Re: Querying partitioned Parquet files

Posted by Adam Gilmore <dr...@gmail.com>.
Just to clarify this, Jason - you don't necessarily need HDFS or the like
for this, if you had say a NFS volume (for example, Amazon Elastic File
System), you can still accomplish it, right?  Or merely if you had all
files duplicated on every node locally.

On Thu, Jul 30, 2015 at 10:00 AM, Jason Altekruse <al...@gmail.com>
wrote:

> Put a little more simply, the node that we end up planning the query on is
> going to enumerate the files we will be reading in the query so that we can
> assign work to given nodes. This currently assumes we are going to know at
> planning time (on the single node) all of the files to be read. This
> happens to work in a single node setup, because all of the work will be
> done on the single machine against one filesystem (the local fs). In the
> distributed case we currently require that we have a connection from each
> node to a DFS.
>
> There is an outstanding feature request to support a use case like querying
> a series of server logs, each machine may have a different number of log
> files. We will need to modify the planning process to allow for the
> description of a scan that is more flexible and allows enumerating the
> files on each machine separately when we go to actually read them.
>
> This JIRA discusses the issue you are facing in more detail, I believe we
> should have one outstanding for the feature request as well. I will try to
> take a look around for it and open one if I can't find it soon.
>
> https://issues.apache.org/jira/browse/DRILL-3230
>
> On Wed, Jul 29, 2015 at 4:14 PM, Kristine Hahn <kh...@maprtech.com> wrote:
>
> > Yes, you need a distributed file system to take advantage of Drill's
> query
> > planning. If you use multiple Drillbits and do not use a distributed file
> > system, the consistency of the fragment information cannot be maintained.
> >
> >
> >
> > Kristine Hahn
> > Sr. Technical Writer
> > 415-497-8107 @krishahn skype:krishahn
> >
> >
> > On Wed, Jul 29, 2015 at 4:37 AM, Geercken, Uwe <
> Uwe.Geercken@swissport.com
> > >
> > wrote:
> >
> > > Hello,
> > >
> > > If I have a list of partitioned parquet files on the filesystem and two
> > > drillbits with access to the filesystem and I query the data using the
> > > column I partitioned on in the where clause of the query, will both
> > > drillbits share the work?
> > >
> > > Or do I need a distributed filesystem such as Hadoop underlying to make
> > > the bits work in parallel (or work together)?
> > >
> > > Tks.
> > >
> > > Uwe
> > >
> >
>

Re: Querying partitioned Parquet files

Posted by Jason Altekruse <al...@gmail.com>.
Put a little more simply, the node that we end up planning the query on is
going to enumerate the files we will be reading in the query so that we can
assign work to given nodes. This currently assumes we are going to know at
planning time (on the single node) all of the files to be read. This
happens to work in a single node setup, because all of the work will be
done on the single machine against one filesystem (the local fs). In the
distributed case we currently require that we have a connection from each
node to a DFS.

There is an outstanding feature request to support a use case like querying
a series of server logs, each machine may have a different number of log
files. We will need to modify the planning process to allow for the
description of a scan that is more flexible and allows enumerating the
files on each machine separately when we go to actually read them.
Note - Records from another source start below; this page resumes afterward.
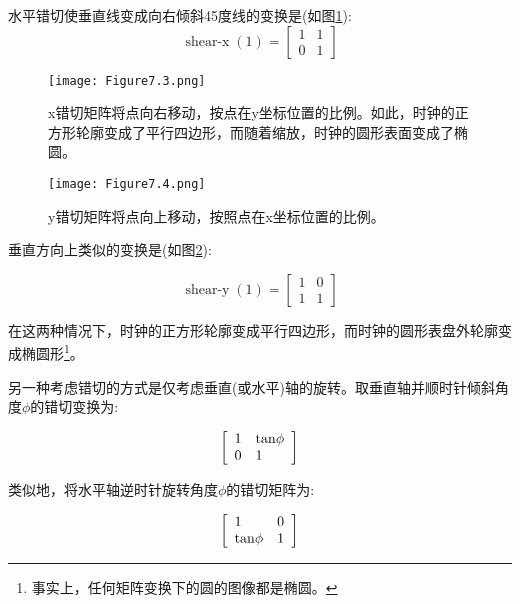 \begin{example}
	水平错切使垂直线变成向右倾斜45度线的变换是(如图\ref{fig:7.3}):
	\begin{equation}
		\operatorname{shear-x}(1)=\left[\begin{array}{ll}
			1 & 1 \\
			0 & 1
		\end{array}\right]
		\nonumber
	\end{equation}

\begin{figure}[htbp]
	\centering
	\texttt{[image: Figure7.3.png]}
	\caption{x错切矩阵将点向右移动，按点在y坐标位置的比例。如此，时钟的正方形轮廓变成了平行四边形，而随着缩放，时钟的圆形表面变成了椭圆。}
	\label{fig:7.3}
\end{figure}
	
\begin{figure}[htbp]
	\centering
	\texttt{[image: Figure7.4.png]}
	\caption{y错切矩阵将点向上移动，按照点在x坐标位置的比例。}
	\label{fig:7.4}
\end{figure}	
	
	垂直方向上类似的变换是(如图\ref{fig:7.4}):
	
	\begin{equation}
		\operatorname{shear-y}(1)=\left[\begin{array}{ll}
			1 & 0 \\
			1 & 1
		\end{array}\right]
		\nonumber
	\end{equation}
	
	在这两种情况下，时钟的正方形轮廓变成平行四边形，而时钟的圆形表盘外轮廓变成椭圆形\footnote{事实上，任何矩阵变换下的圆的图像都是椭圆。}。
	
	另一种考虑错切的方式是仅考虑垂直(或水平)轴的旋转。取垂直轴并顺时针倾斜角度$\phi$的错切变换为:
	
	\begin{equation}
		\left[\begin{array}{ll}
			1 &  \rm tan \phi \\
			0 & 1
		\end{array}\right]
		\nonumber
	\end{equation}

	类似地，将水平轴逆时针旋转角度$\phi$的错切矩阵为:
	
	\begin{equation}
		\left[\begin{array}{ll}
			1 &  0 \\
			\rm tan \phi & 1
		\end{array}\right]
		\nonumber
	\end{equation}
	
\end{example}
This JIRA discusses the issue you are facing in more detail, I believe we
should have one outstanding for the feature request as well. I will try to
take a look around for it and open one if I can't find it soon.
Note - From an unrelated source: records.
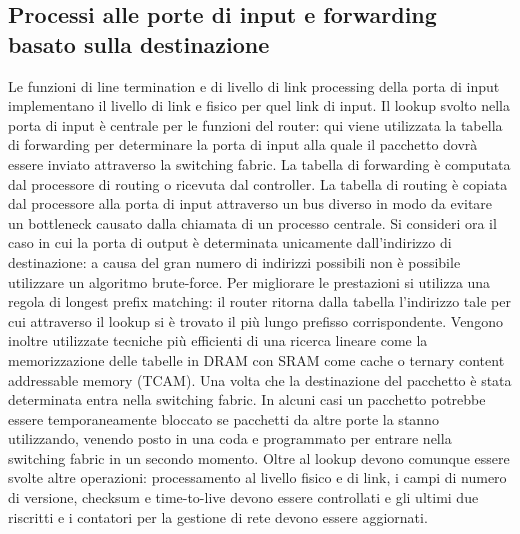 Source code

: \subsection{Processi alle porte di input e forwarding basato sulla destinazione}
Le funzioni di line termination e di livello di link processing della porta di input implementano il livello di link e fisico per quel link di input. Il 
lookup svolto nella porta di input \`e centrale per le funzioni del router: qui viene utilizzata la tabella di forwarding per determinare la porta di input
alla quale il pacchetto dovr\`a essere inviato attraverso la switching fabric. La tabella di forwarding \`e computata dal processore di routing o ricevuta dal
controller. La tabella di routing \`e copiata dal processore alla porta di input attraverso un bus diverso in modo da evitare un bottleneck causato dalla
chiamata di un processo centrale. Si consideri ora il caso in cui la porta di output \`e determinata unicamente dall'indirizzo di destinazione: a causa
del gran numero di indirizzi possibili non \`e possibile utilizzare un algoritmo brute-force. Per migliorare le prestazioni si utilizza una regola di 
longest prefix matching: il router ritorna dalla tabella l'indirizzo tale per cui attraverso il lookup si \`e trovato il pi\`u lungo prefisso 
corrispondente. Vengono inoltre utilizzate tecniche pi\`u efficienti di una ricerca lineare come la memorizzazione delle tabelle in DRAM con SRAM come
cache o ternary content addressable memory (TCAM). Una volta che la destinazione del pacchetto \`e stata determinata entra nella switching fabric. In alcuni
casi un pacchetto potrebbe essere temporaneamente bloccato se pacchetti da altre porte la stanno utilizzando, venendo posto in una coda e programmato per
entrare nella switching fabric in un secondo momento. Oltre al lookup devono comunque essere svolte altre operazioni: processamento al livello fisico e di
link, i campi di numero di versione, checksum e time-to-live devono essere controllati e gli ultimi due riscritti e i contatori per la gestione di rete 
devono essere aggiornati.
https://issues.apache.org/jira/browse/DRILL-3230

On Wed, Jul 29, 2015 at 4:14 PM, Kristine Hahn <kh...@maprtech.com> wrote:

> Yes, you need a distributed file system to take advantage of Drill's query
> planning. If you use multiple Drillbits and do not use a distributed file
> system, the consistency of the fragment information cannot be maintained.
>
>
>
> Kristine Hahn
> Sr. Technical Writer
> 415-497-8107 @krishahn skype:krishahn
>
>
> On Wed, Jul 29, 2015 at 4:37 AM, Geercken, Uwe <Uwe.Geercken@swissport.com
> >
> wrote:
>
> > Hello,
> >
> > If I have a list of partitioned parquet files on the filesystem and two
> > drillbits with access to the filesystem and I query the data using the
> > column I partitioned on in the where clause of the query, will both
> > drillbits share the work?
> >
> > Or do I need a distributed filesystem such as Hadoop underlying to make
> > the bits work in parallel (or work together)?
> >
> > Tks.
> >
> > Uwe
> >
>

Re: Querying partitioned Parquet files

Posted by Kristine Hahn <kh...@maprtech.com>.
Yes, you need a distributed file system to take advantage of Drill's query
planning. If you use multiple Drillbits and do not use a distributed file
system, the consistency of the fragment information cannot be maintained.



Kristine Hahn
Sr. Technical Writer
415-497-8107 @krishahn skype:krishahn


On Wed, Jul 29, 2015 at 4:37 AM, Geercken, Uwe <Uw...@swissport.com>
wrote:

> Hello,
>
> If I have a list of partitioned parquet files on the filesystem and two
> drillbits with access to the filesystem and I query the data using the
> column I partitioned on in the where clause of the query, will both
> drillbits share the work?
>
> Or do I need a distributed filesystem such as Hadoop underlying to make
> the bits work in parallel (or work together)?
>
> Tks.
>
> Uwe
>